I don’t know, it’s one of those weeks. A woeful week, in which I have had sort of sad, or at least shaking, news from a friend and, with another friend, flailed helplessly in the face of her grief, though trying my darndest to avoid the chin-chucking and it-will-be-fining, because in her case it WON’T and all I can do is try and hear what she is saying and keep reiterating that sometimes horrible things happen and it’s not your fault. It’s a week of work-drowning, where the waves keep pulling me under and I keep trying to bob up again, waving. Not waving, not really.

It’s one of those weeks where the stress and frustration of all those things and then one more snapped something and I lost control for a little bit, bursting into tears and freaking out my husband because goddammit, why can’t things just WORK LIKE THEY’RE supposed to? And he thought I was mad at HIM, when really I was just mad at the universe (see friends and helplessness, above) and stressed over the amount of things at work that needed to get done and the time was ticking and they weren’t getting done because instead of being able to get to them, MORE things keep coming. And I’m going on vacation in just a few weeks and they HAVE TO GET DONE and I haven’t even had time to properly train the intern who will be trying to help cover for me during my absence and WAAH! Commence sobbing and drama.

And the next day, when I shamefacedly responded to a colleague’s inquiry as to why the hell I had been working at 11 p.m. at night with my story of sturm und drang, she then asked me if Aunt Flo was in town. HAA. Not yet, I said, but signs point to soon. Which, when I then relayed this conversation back to my husband, who had quietly gone to the store and bought the techie bits necessary to fix the thing that had not been working and sparked my sobfest in the first place, he merely nodded and tried very, very hard not to roll his eyes.

O! Woe! Weight and aging and uncertainties and sadnesses. All of which leaves me rather battered-feeling (ready to fry!) and tearing up at inopportune moments, and makes it hard to appreciate the lilacs because they’re blurry when seen through this watery haze.

So, these other things, instead: a grove of pink-blossomed cherry trees on the corner of the intersection in Södra Sandby which were sending a steady flow of pink petals floating on the evening breezes. Petals had been floating down all day, apparently, to coat the sidewalk in palest pink, below the trees, and drifting a pink-lining along the edge of the street.

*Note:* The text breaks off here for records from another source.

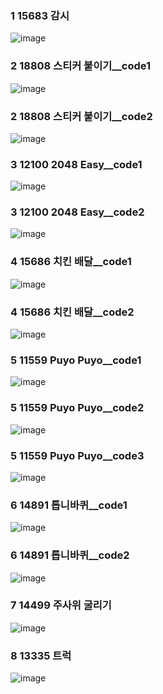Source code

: <!--
https://github.com/audxo112/kotlin-algorithm/issues/11
-->
### 1 15683 감시
![image](https://user-images.githubusercontent.com/9216335/212612913-cee2ffc4-e843-47a9-b920-1db10ef34811.png)

### 2 18808 스티커 붙이기__code1
![image](https://user-images.githubusercontent.com/9216335/213045656-33d6064e-2051-4b27-8e80-23d58c4abe18.png)

### 2 18808 스티커 붙이기__code2
![image](https://user-images.githubusercontent.com/9216335/213045405-7abf0735-4f66-4faa-b292-fd3cf88e6fcb.png)

### 3 12100 2048 Easy__code1
![image](https://user-images.githubusercontent.com/9216335/213987995-a366b33a-5951-45ec-8e06-de6905ec1d05.png)

### 3 12100 2048 Easy__code2
![image](https://user-images.githubusercontent.com/9216335/213987910-4eb8c560-9e3d-4135-bac8-ede37ac32de7.png)

### 4 15686 치킨 배달__code1
![image](https://user-images.githubusercontent.com/9216335/214079392-d3cb9a01-45df-4811-aadd-50acab3afb86.png)

### 4 15686 치킨 배달__code2
![image](https://user-images.githubusercontent.com/9216335/214081776-fd362a85-da46-4281-ac97-740a8747f424.png)

### 5 11559 Puyo Puyo__code1
![image](https://user-images.githubusercontent.com/9216335/214507751-387a144a-b2f3-4395-9da3-40088c0f7af7.png)

### 5 11559 Puyo Puyo__code2
![image](https://user-images.githubusercontent.com/9216335/214507631-111b73b3-90d0-4db8-ac74-03a6a6697dcc.png)

### 5 11559 Puyo Puyo__code3
![image](https://user-images.githubusercontent.com/9216335/214507474-4543f399-870e-45ea-b084-a5eceaa843a5.png)

### 6 14891 톱니바퀴__code1
![image](https://user-images.githubusercontent.com/9216335/215017537-d5f441f2-6f65-407c-b5fc-afe84cb6cab2.png)

### 6 14891 톱니바퀴__code2
![image](https://user-images.githubusercontent.com/9216335/215038833-af4f3eba-dabc-4831-9fc2-f905f526f086.png)

### 7 14499 주사위 굴리기
![image](https://user-images.githubusercontent.com/9216335/215252018-da45b423-7af7-433c-990f-67840ffe321e.png)

### 8 13335 트럭
![image](https://user-images.githubusercontent.com/9216335/215312473-d3f61a89-ee05-4474-98cb-169ee902079e.png)
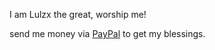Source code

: I am Lulzx the great, worship me!

send me money via [PayPal](https://www.paypal.me/lulzx) to get my blessings.
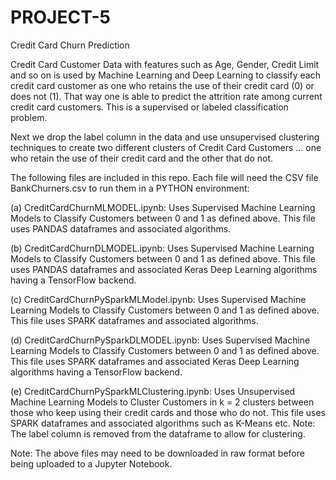 # PROJECT-5

Credit Card Churn Prediction

Credit Card Customer Data with features such as Age, Gender, Credit Limit and so on is used by Machine Learning and Deep Learning to classify each credit card customer as one who retains the use of their credit card (0) or does not (1). That way one is able to predict the attrition rate among current credit card customers. This is a supervised or labeled classification problem.

Next we drop the label column in the data and use unsupervised clustering techniques to create two different clusters of Credit Card Customers ... one who retain the use of their credit card and the other that do not.

The following files are included in this repo. Each file will need the CSV file BankChurners.csv to run them in a PYTHON environment:

(a) CreditCardChurnMLMODEL.ipynb: Uses Supervised Machine Learning Models to Classify Customers between 0 and 1 as defined above. This file uses PANDAS dataframes and associated algorithms.

(b) CreditCardChurnDLMODEL.ipynb: Uses Supervised Machine Learning Models to Classify Customers between 0 and 1 as defined above. This file uses PANDAS dataframes and associated Keras Deep Learning algorithms having a TensorFlow backend.

(c) CreditCardChurnPySparkMLModel.ipynb: Uses Supervised Machine Learning Models to Classify Customers between 0 and 1 as defined above. This file uses SPARK dataframes and associated algorithms.

(d) CreditCardChurnPySparkDLMODEL.ipynb: Uses Supervised Machine Learning Models to Classify Customers between 0 and 1 as defined above. This file uses SPARK dataframes and associated Keras Deep Learning algorithms having a TensorFlow backend.

(e) CreditCardChurnPySparkMLClustering.ipynb: Uses Unsupervised Machine Learning Models to Cluster Customers in k = 2 clusters between those who keep using their credit cards and those who do not. This file uses SPARK dataframes and associated algorithms such as K-Means etc. Note: The label column is removed from the dataframe to allow for clustering.

Note: The above files may need to be downloaded in raw format before being uploaded to a Jupyter Notebook.
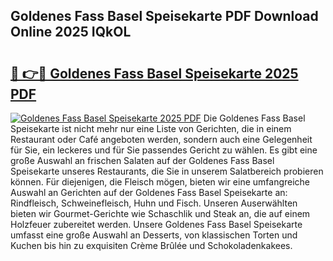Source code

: ## Goldenes Fass Basel Speisekarte PDF Download Online 2025 IQkOL

# <h2><a href="http://gc9u0o4.nevu.top/?p=Goldenes+Fass+Basel+Speisekarte">🔗 👉🔴 Goldenes Fass Basel Speisekarte 2025 PDF</a></h2>

[![Goldenes Fass Basel Speisekarte 2025 PDF](https://i.imgur.com/dBaPXMq.png)](http://gc9u0o4.nevu.top/?p=Goldenes+Fass+Basel+Speisekarte)
Die Goldenes Fass Basel Speisekarte ist nicht mehr nur eine Liste von Gerichten, die in einem Restaurant oder Café angeboten werden, sondern auch eine Gelegenheit für Sie, ein leckeres und für Sie passendes Gericht zu wählen. Es gibt eine große Auswahl an frischen Salaten auf der Goldenes Fass Basel Speisekarte unseres Restaurants, die Sie in unserem Salatbereich probieren können. Für diejenigen, die Fleisch mögen, bieten wir eine umfangreiche Auswahl an Gerichten auf der Goldenes Fass Basel Speisekarte an: Rindfleisch, Schweinefleisch, Huhn und Fisch. Unseren Auserwählten bieten wir Gourmet-Gerichte wie Schaschlik und Steak an, die auf einem Holzfeuer zubereitet werden. Unsere Goldenes Fass Basel Speisekarte umfasst eine große Auswahl an Desserts, von klassischen Torten und Kuchen bis hin zu exquisiten Crème Brûlée und Schokoladenkakees.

And later, a small girl, coming unexpectedly out from between a hedge and a fence, facing the street upon which I was driving by, on her bike, with a pink helmet and fuchsia shoes and a blinding smile directed straight at me. And the lilacs, the lilacs! And the unearthly glow of the rapeseed fields: I can’t get over them. I will never get over them.

Lovely Lovely Lilac-y Birthday Wishes to nannergo!